Vele broeders en zusters zeggen: "Ik wil echt Gods wil doen, ik wil Hem behagen en naar Zijn wet handelen en wandelen." Een broeder zou dergelijke dingen kunnen zeggen en zich tegelijkertijd af kunnen vragen: "Waarom ontvang ik dan niet wat ik voor Gods aangezicht zoek en waarom doe ik dan zoveel dingen die tegen mijn wil indruisen?" Vele broeders en zusters verbazen zich hierover en zeggen: "Waarom ben ik niet bij machte om te doen wat ik wil en waarom doe ik, in plaats daarvan, wat ik niet wil?" Broeders en zusters, God wil je in deze situatie laten zien, dat je wilskracht niet de kracht van je leven mag zijn. Misschien besef je nog niet, hoezeer je eigenlijk door je wil leeft. Nu zullen we eerst een voorbeeld nemen van iemand die door zijn wil leeft.

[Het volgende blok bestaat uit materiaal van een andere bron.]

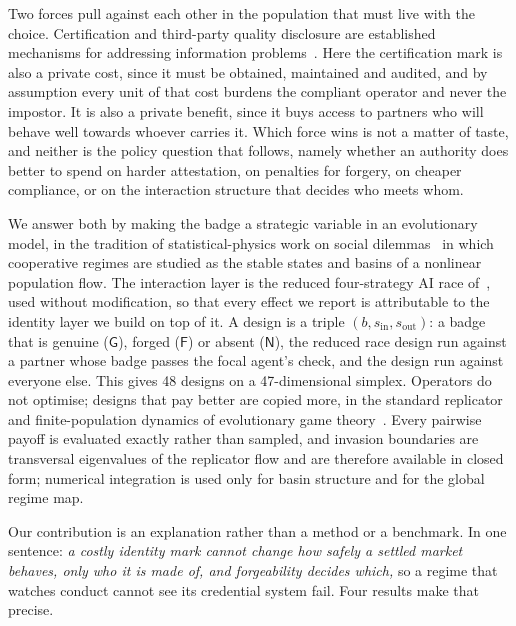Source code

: Two forces pull against each other in the population that must live with the
choice. Certification and third-party quality disclosure are established
mechanisms for addressing information problems~\citep{dranove2010quality}. Here
the certification mark is also a private cost, since it must be obtained,
maintained and audited, and by assumption every unit of that cost burdens the
compliant operator and never the impostor. It is also a private benefit, since
it buys access to partners who will behave well towards whoever carries it.
Which force wins is not a matter of taste, and neither is the policy question
that follows, namely whether an authority does better to spend on harder
attestation, on penalties for forgery, on cheaper compliance, or on the
interaction structure that decides who meets whom.

We answer both by making the badge a strategic variable in an evolutionary
model, in the tradition of statistical-physics work on social
dilemmas~\citep{perc2017statphys} in which cooperative regimes are studied as
the stable states and basins of a nonlinear population flow. The interaction
layer is the reduced four-strategy AI race of~\citet{domingos2026falling}, used
without modification, so that every effect we report is attributable to the
identity layer we build on top of it. A design is a triple
$(b, s_{\mathrm{in}}, s_{\mathrm{out}})$: a badge that is genuine
($\mathsf{G}$), forged ($\mathsf{F}$) or absent ($\mathsf{N}$), the reduced race
design run against a partner whose badge passes the focal agent's check, and the
design run against everyone else. This gives 48 designs on a 47-dimensional
simplex. Operators do not optimise; designs that pay better are copied more, in
the standard replicator and finite-population dynamics of evolutionary game
theory~\citep{taylor1978ess,hofbauer1998evolutionary,traulsen2006stochastic}.
Every pairwise payoff is evaluated exactly rather than sampled, and invasion
boundaries are transversal eigenvalues of the replicator flow and are therefore
available in closed form; numerical integration is used only for basin
structure and for the global regime map.

Our contribution is an explanation rather than a method or a benchmark. In one
sentence: \emph{a costly identity mark cannot change how safely a settled market
behaves, only who it is made of, and forgeability decides which,} so a regime
that watches conduct cannot see its credential system fail. Four results make
that precise.

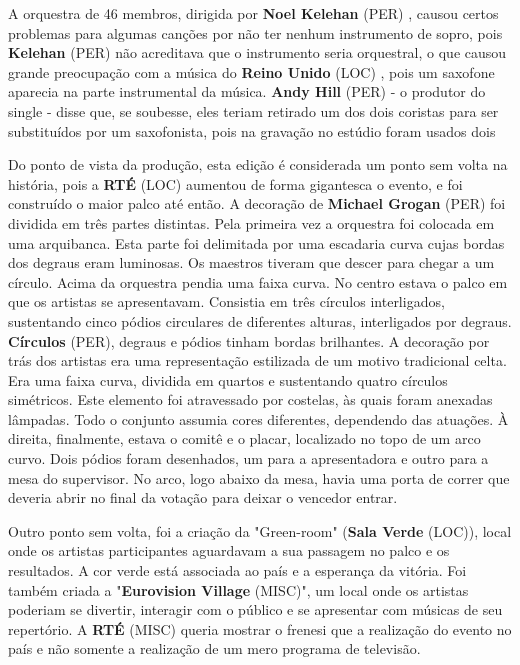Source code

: \documentclass[12pt,a4paper]{article}
\begin{document}
A orquestra de 46 membros, dirigida por \textbf{Noel Kelehan} (PER) , causou certos problemas para algumas canções por não ter nenhum instrumento de sopro, pois \textbf{Kelehan} (PER) não acreditava que o instrumento seria orquestral, o que causou grande preocupação com a música do \textbf{Reino Unido} (LOC) , pois um saxofone aparecia na parte instrumental da música. \textbf{Andy Hill} (PER) - o produtor do single - disse que, se soubesse, eles teriam retirado um dos dois coristas para ser substituídos por um saxofonista, pois na gravação no estúdio foram usados dois

Do ponto de vista da produção, esta edição é considerada um ponto sem volta na história, pois a \textbf{RTÉ} (LOC) aumentou de forma gigantesca o evento, e foi construído o maior palco até então. A decoração de \textbf{Michael Grogan} (PER) foi dividida em três partes distintas. Pela primeira vez a orquestra foi colocada em uma arquibanca. Esta parte foi delimitada por uma escadaria curva cujas bordas dos degraus eram luminosas. Os maestros tiveram que descer para chegar a um círculo. Acima da orquestra pendia uma faixa curva. No centro estava o palco em que os artistas se apresentavam. Consistia em três círculos interligados, sustentando cinco pódios circulares de diferentes alturas, interligados por degraus. \textbf{Círculos} (PER), degraus e pódios tinham bordas brilhantes. A decoração por trás dos artistas era uma representação estilizada de um motivo tradicional celta. Era uma faixa curva, dividida em quartos e sustentando quatro círculos simétricos. Este elemento foi atravessado por costelas, às quais foram anexadas lâmpadas. Todo o conjunto assumia cores diferentes, dependendo das atuações. À direita, finalmente, estava o comitê e o placar, localizado no topo de um arco curvo. Dois pódios foram desenhados, um para a apresentadora e outro para a mesa do supervisor. No arco, logo abaixo da mesa, havia uma porta de correr que deveria abrir no final da votação para deixar o vencedor entrar.

Outro ponto sem volta, foi a criação da "Green-room" (\textbf{Sala Verde} (LOC)), local onde os artistas participantes aguardavam a sua passagem no palco e os resultados. A cor verde está associada ao país e a esperança da vitória. Foi também criada a "\textbf{Eurovision Village} (MISC)", um local onde os artistas poderiam se divertir, interagir com o público e se apresentar com músicas de seu repertório. A \textbf{RTÉ} (MISC) queria mostrar o frenesi que a realização do evento no país e não somente a realização de um mero programa de televisão.
\end{document}
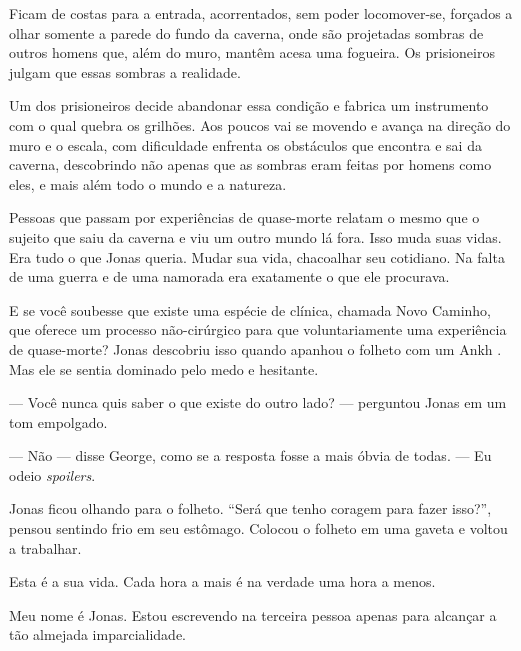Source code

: Ficam de costas para a entrada, acorrentados, sem poder locomover-se, forçados a olhar somente a parede do fundo da caverna, onde são projetadas sombras de outros homens que, além do muro, mantêm acesa uma fogueira. Os prisioneiros julgam que essas sombras  a realidade.

Um dos prisioneiros decide abandonar essa condição e fabrica um instrumento\mudanca{,} com o qual quebra os grilhões. Aos poucos vai se movendo e avança na direção do muro e o escala, com dificuldade enfrenta os obstáculos que encontra e sai da caverna, descobrindo não apenas que as sombras eram feitas por homens como eles, e mais além todo o mundo e a natureza.

Pessoas que passam por experiências de quase-morte relatam o mesmo que o sujeito que saiu da caverna e viu um outro mundo lá fora. Isso muda suas vidas. Era tudo o que Jonas queria. Mudar sua vida, chacoalhar seu cotidiano. Na falta de uma guerra e de uma namorada era exatamente o que ele procurava.

E se você soubesse que existe uma espécie de clínica, chamada Novo Caminho, que oferece um processo não-ci\-rúr\-gi\-co para que  voluntariamente uma experiência de quase-morte? Jonas descobriu isso quando apanhou o folheto com um Ankh . Mas ele se sentia dominado pelo medo e hesitante.

--- Você nunca quis saber o que existe do outro lado? --- perguntou Jonas em um tom empolgado.

--- Não --- disse George, como se a resposta fosse a mais óbvia de todas. --- Eu odeio \emph{spoilers}.

Jonas ficou olhando para o folheto. ``Será que tenho coragem para fazer isso?'', pensou sentindo frio em seu estômago. Colocou o folheto em uma gaveta e voltou a trabalhar.

Esta é a sua vida. Cada hora a mais é na verdade uma hora a menos.

Meu nome é Jonas. Estou escrevendo na terceira pessoa apenas para alcançar a tão almejada imparcialidade.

Iemand die door de wil leeft is iemand die weigert zichzelf aan de kant te zetten. Veel mensen weigeren eenvoudig zichzelf op te geven. Dit betekent uiteraard niet, dat christenen geen beperkingen of grenzen nodig hebben. Maar vele christenen houden zichzelf krampachtig vast. Ze willen zichzelf niet opgeven. Het is een zware taak om een christen te zijn, die zichzelf krampachtig vasthoudt en die meent, dat hij met alles – met de manier waarop hij eet, de manier waarop hij loopt, de manier waarop hij auto rijdt en de manier waarop hij met zijn familie praat – zo voorzichtig om moet gaan. Van 's ochtends vroeg tot 's avonds laat houdt hij zichzelf krampachtig vast en zet hij alles op alles om zich als christen te gedragen – om te wandelen, te eten en te reizen zoals het behoort. Het lijkt wel alsof iemand alleen een christen kan zijn indien hij zichzelf krampachtig vasthoudt en bedwingt! Hij is namelijk van mening, dat, zodra hij los laat, hij onmiddellijk zal falen. Dit is de situatie van vele christenen, die door hun wil leven. Zij doen krampachtige pogingen om als een christen te leven en te handelen. Het is net alsof zij een beekje omhoog willen laten stromen. Vele christenen proberen het water omhoog te laten stromen – zij proberen zichzelf te gedragen als iemand, die ze in werkelijkheid niet zijn. Vele mensen dwingen zichzelf om anderen te imiteren. Ofschoon zij in werkelijkheid die persoon niet zijn, proberen zij hem toch hardnekkig na te bootsen. Wat doen zij nu eigenlijk? Zij beoefenen hun wil om zichzelf in toom te houden. Zo proberen vele mensen, met inspanning van alle krachten, een christen te zijn. Zij maken hun wilskracht tot hun levenskracht.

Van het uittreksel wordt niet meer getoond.